## Task to complete
Apart from the pictures, output all of the records exactly.

## Document images with source code
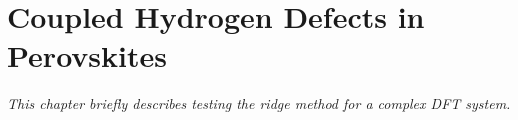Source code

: \chapter{Coupled Hydrogen Defects in Perovskites}
\label{chap:perovskites}

\textit{This chapter briefly describes testing the ridge method for a complex DFT system.}





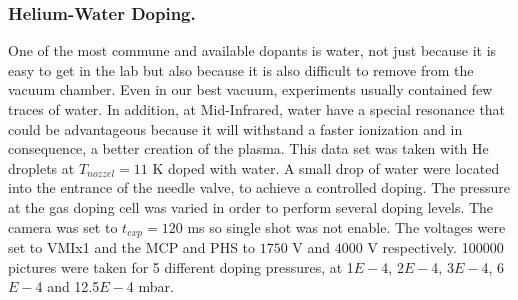\subsubsection{Helium-Water Doping.}

One of the most commune and available dopants is water, not just because it is easy to get in the lab but also because it is also difficult to remove from the vacuum chamber. Even in our best vacuum, experiments usually contained few traces of water. In addition, at Mid-Infrared, water have a special resonance that could be advantageous because it will withstand a faster ionization and in consequence, a better creation of the plasma. This data set was taken with He droplets at $T_{nozzel}=11$ K doped with water. A small drop of water were located into the entrance of the needle valve, to achieve a controlled doping. The pressure at the gas doping cell was varied in order to perform several doping levels. The camera was set to $t_{exp}=120$ ms so single shot was not enable. The voltages were set to VMIx1 and the MCP and PHS to $1750$ V and $4000$ V respectively. 100000 pictures were taken for 5 different doping pressures, at 1$E-$4, 2$E-$4, 3$E-$4, 6$E-$4 and 12.5$E-$4 mbar. 

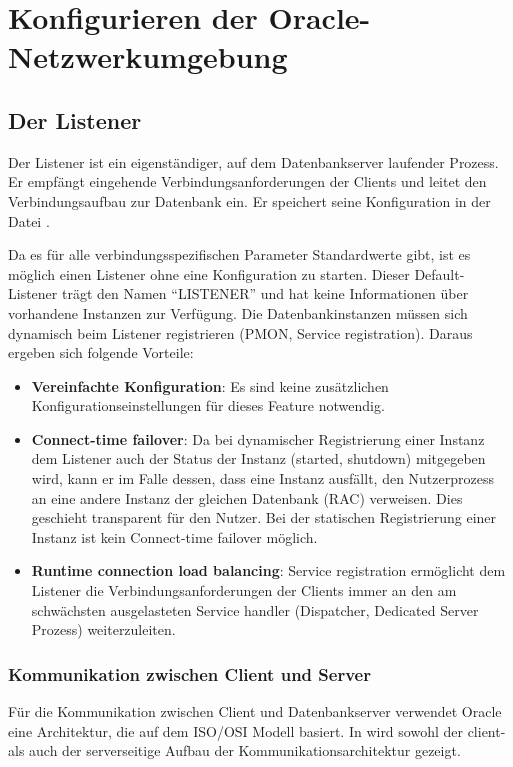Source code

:   \chapter{Konfigurieren der Oracle-Netzwerkumgebung}
    \setcounter{page}{1}
    \minitoc
\newpage
    \section{Der Listener}
      Der Listener ist ein eigenst\"andiger, auf dem Datenbankserver laufender
      Prozess. Er empf\"angt eingehende Verbindungsanforderungen der Clients und
      leitet den Verbindungsaufbau zur Datenbank ein. Er speichert seine
      Konfiguration in der Datei .

      Da es f\"ur alle verbindungsspezifischen Parameter Standardwerte gibt, ist es m\"oglich einen Listener ohne eine Konfiguration zu starten. Dieser Default-Listener tr\"agt den Namen \enquote{LISTENER} und hat keine Informationen \"uber vorhandene Instanzen zur Verf\"ugung. Die Datenbankinstanzen m\"ussen sich dynamisch beim Listener registrieren (PMON, Service registration). Daraus ergeben sich folgende Vorteile:
      \begin{itemize}
        \item \textbf{Vereinfachte Konfiguration}: Es sind keine zus\"atzlichen Konfigurationseinstellungen f\"ur dieses Feature notwendig.
        \item \textbf{Connect-time failover}: Da bei dynamischer Registrierung einer Instanz dem Listener auch der Status der Instanz (started, shutdown) mitgegeben wird, kann er im Falle dessen, dass eine Instanz ausf\"allt, den Nutzerprozess an eine andere Instanz der gleichen Datenbank (RAC) verweisen. Dies geschieht transparent f\"ur den Nutzer. Bei der statischen Registrierung einer Instanz ist kein Connect-time failover m\"og\-lich.
        \item \textbf{Runtime connection load balancing}: Service registration erm\"oglicht dem Listener die Verbindungsanforderungen der Clients immer an den am schw\"achsten ausgelasteten Service handler (Dispatcher, Dedicated Server Prozess) weiterzuleiten.
      \end{itemize}
      \subsection{Kommunikation zwischen Client und Server}
        F\"ur die Kommunikation zwischen Client und Datenbankserver verwendet Oracle eine Architektur, die auf dem ISO/OSI Modell basiert.
        In  wird sowohl der client- als auch der serverseitige Aufbau der Kommunikationsarchitektur gezeigt.

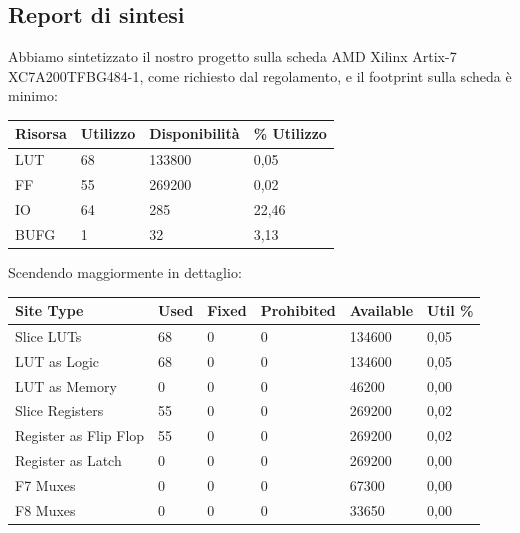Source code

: \documentclass[a4paper]{article}
\begin{document}
\subsection{Report di sintesi}
Abbiamo sintetizzato il nostro progetto sulla scheda AMD Xilinx Artix-7 XC7A200TFBG484-1, come richiesto dal regolamento, e il footprint sulla scheda è minimo:

\begin{table}[H]
\centering
\begin{tabular}{|l|l|l|l|}
\hline
\textbf{Risorsa} & \textbf{Utilizzo} & \textbf{Disponibilità} & \textbf{\% Utilizzo} \\ \hline
LUT              & 68                & 133800                 & 0,05                 \\ \hline
FF               & 55                & 269200                 & 0,02                 \\ \hline
IO               & 64                & 285                    & 22,46                \\ \hline
BUFG             & 1                 & 32                     & 3,13                 \\ \hline
\end{tabular}
\end{table}

Scendendo maggiormente in dettaglio:

\begin{table}[H]
\centering
\begin{tabular}{|l|l|l|l|l|l|}
\hline
\textbf{Site Type}    & \textbf{Used} & \textbf{Fixed} & \textbf{Prohibited} & \textbf{Available} & \textbf{Util \%} \\ \hline
Slice LUTs            & 68            & 0              & 0                   & 134600             & 0,05           \\ \hline
LUT as Logic          & 68            & 0              & 0                   & 134600             & 0,05           \\ \hline
LUT as Memory         & 0             & 0              & 0                   & 46200              & 0,00           \\ \hline
Slice Registers       & 55            & 0              & 0                   & 269200             & 0,02           \\ \hline
Register as Flip Flop & 55            & 0              & 0                   & 269200             & 0,02           \\ \hline
Register as Latch     & 0             & 0              & 0                   & 269200             & 0,00           \\ \hline
F7 Muxes              & 0             & 0              & 0                   & 67300              & 0,00           \\ \hline
F8 Muxes              & 0             & 0              & 0                   & 33650              & 0,00           \\ \hline
\end{tabular}
\end{table}
\end{document}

## Response for this exercise
Source code

: \chapter{Coupled Hydrogen Defects in Perovskites}
\label{chap:perovskites}

\textit{This chapter briefly describes testing the ridge method for a complex DFT system.}





\subsubsection{Helium-Water Doping.}

One of the most commune and available dopants is water, not just because it is easy to get in the lab but also because it is also difficult to remove from the vacuum chamber. Even in our best vacuum, experiments usually contained few traces of water. In addition, at Mid-Infrared, water have a special resonance that could be advantageous because it will withstand a faster ionization and in consequence, a better creation of the plasma. This data set was taken with He droplets at $T_{nozzel}=11$ K doped with water. A small drop of water were located into the entrance of the needle valve, to achieve a controlled doping. The pressure at the gas doping cell was varied in order to perform several doping levels. The camera was set to $t_{exp}=120$ ms so single shot was not enable. The voltages were set to VMIx1 and the MCP and PHS to $1750$ V and $4000$ V respectively. 100000 pictures were taken for 5 different doping pressures, at 1$E-$4, 2$E-$4, 3$E-$4, 6$E-$4 and 12.5$E-$4 mbar. 

Source code

:   \chapter{Konfigurieren der Oracle-Netzwerkumgebung}
    \setcounter{page}{1}
    \minitoc
\newpage
    \section{Der Listener}
      Der Listener ist ein eigenst\"andiger, auf dem Datenbankserver laufender
      Prozess. Er empf\"angt eingehende Verbindungsanforderungen der Clients und
      leitet den Verbindungsaufbau zur Datenbank ein. Er speichert seine
      Konfiguration in der Datei .

      Da es f\"ur alle verbindungsspezifischen Parameter Standardwerte gibt, ist es m\"oglich einen Listener ohne eine Konfiguration zu starten. Dieser Default-Listener tr\"agt den Namen \enquote{LISTENER} und hat keine Informationen \"uber vorhandene Instanzen zur Verf\"ugung. Die Datenbankinstanzen m\"ussen sich dynamisch beim Listener registrieren (PMON, Service registration). Daraus ergeben sich folgende Vorteile:
      \begin{itemize}
        \item \textbf{Vereinfachte Konfiguration}: Es sind keine zus\"atzlichen Konfigurationseinstellungen f\"ur dieses Feature notwendig.
        \item \textbf{Connect-time failover}: Da bei dynamischer Registrierung einer Instanz dem Listener auch der Status der Instanz (started, shutdown) mitgegeben wird, kann er im Falle dessen, dass eine Instanz ausf\"allt, den Nutzerprozess an eine andere Instanz der gleichen Datenbank (RAC) verweisen. Dies geschieht transparent f\"ur den Nutzer. Bei der statischen Registrierung einer Instanz ist kein Connect-time failover m\"og\-lich.
        \item \textbf{Runtime connection load balancing}: Service registration erm\"oglicht dem Listener die Verbindungsanforderungen der Clients immer an den am schw\"achsten ausgelasteten Service handler (Dispatcher, Dedicated Server Prozess) weiterzuleiten.
      \end{itemize}
      \subsection{Kommunikation zwischen Client und Server}
        F\"ur die Kommunikation zwischen Client und Datenbankserver verwendet Oracle eine Architektur, die auf dem ISO/OSI Modell basiert.
        In  wird sowohl der client- als auch der serverseitige Aufbau der Kommunikationsarchitektur gezeigt.

Source code

: \documentclass[a4paper]{article}
\begin{document}
\subsection{Report di sintesi}
Abbiamo sintetizzato il nostro progetto sulla scheda AMD Xilinx Artix-7 XC7A200TFBG484-1, come richiesto dal regolamento, e il footprint sulla scheda è minimo:

\begin{table}[H]
\centering
\begin{tabular}{|l|l|l|l|}
\hline
\textbf{Risorsa} & \textbf{Utilizzo} & \textbf{Disponibilità} & \textbf{\% Utilizzo} \\ \hline
LUT              & 68                & 133800                 & 0,05                 \\ \hline
FF               & 55                & 269200                 & 0,02                 \\ \hline
IO               & 64                & 285                    & 22,46                \\ \hline
BUFG             & 1                 & 32                     & 3,13                 \\ \hline
\end{tabular}
\end{table}

Scendendo maggiormente in dettaglio:

\begin{table}[H]
\centering
\begin{tabular}{|l|l|l|l|l|l|}
\hline
\textbf{Site Type}    & \textbf{Used} & \textbf{Fixed} & \textbf{Prohibited} & \textbf{Available} & \textbf{Util \%} \\ \hline
Slice LUTs            & 68            & 0              & 0                   & 134600             & 0,05           \\ \hline
LUT as Logic          & 68            & 0              & 0                   & 134600             & 0,05           \\ \hline
LUT as Memory         & 0             & 0              & 0                   & 46200              & 0,00           \\ \hline
Slice Registers       & 55            & 0              & 0                   & 269200             & 0,02           \\ \hline
Register as Flip Flop & 55            & 0              & 0                   & 269200             & 0,02           \\ \hline
Register as Latch     & 0             & 0              & 0                   & 269200             & 0,00           \\ \hline
F7 Muxes              & 0             & 0              & 0                   & 67300              & 0,00           \\ \hline
F8 Muxes              & 0             & 0              & 0                   & 33650              & 0,00           \\ \hline
\end{tabular}
\end{table}
\end{document}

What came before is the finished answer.